Internship: Carpe Data

Python Classification

In this project, I provide an overview of my Data Science internship experience and describe the multi-label classification models I created to predict relevant insurance claim information from social media sites.

Shuying Yu
2022-09-04

Introduction

During the summer of 2022 for three months, I did an in-person Data Science internship with Carpe Data in Santa Barbara, CA. They are an Insurance Tech company that provides data and products for insurance carriers to help detect fraudulent claims and assess risks.

My project as an independent contributor over the course of 10 weeks was to create an upgraded version of the Dynamic Relevancy Model that my manager had created.

Project

Goals

Carpe Data receives data from insurance carriers and the product delivery engineering (PDE) team uses the company’s internal search functionality to filter and identify claimants that are potentially fraudulent. These searches include highly relevant URLs that may contain relevant information in processing claims. These URLs could be split into either static (e.g., pages that do not get updated) or social (e.g., dynamic pages that get regular updates) URLs, with the latter making up >80% of the URLs in the database.

The goal was to create a machine learning model that could help filter for these relevant URLs (mainly the social URLs like LinkedIn, Twitter, Facebook, etc.) to reduce the time and workload of the PDE team, and ultimately save the company money and resources that could be directed elsewhere.
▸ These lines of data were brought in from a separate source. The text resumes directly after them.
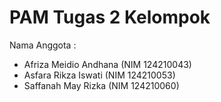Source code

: # PAM Tugas 2 Kelompok

Nama Anggota : 
- Afriza Meidio Andhana (NIM 124210043)
- Asfara Rikza Iswati (NIM 124210053)
- Saffanah May Rizka (NIM 124210060)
My manager previously worked on the first iteration of the model to predict whether subjects would post claim-relevant information on social media sites or not. Her model helped capture >90% of relevant claims, but it still needed a filter to identify which specific URLs were relevant.

Thus for my project, I refined the Dynamic Relevancy Model by using multi-label classification to predict which social media sites the subject will likely most claim-relevant information to.

Methods

After wrangling the data through AWS and concatenating the variables together from multiple CSV files, I cleaned and explored the data. The top five social media sites among the subjects were LinkedIn, Facebook, Twitter, Instagram, and “other” (anything not LinkedIn, Facebook, Twitter, or Instagram). This is how we decided to create the labels; it was based on which social media sites were highly reprepresented in the data. We also created a label called “NaN” for social media sites linked to a subject that had no claim-relevant information whatsoever.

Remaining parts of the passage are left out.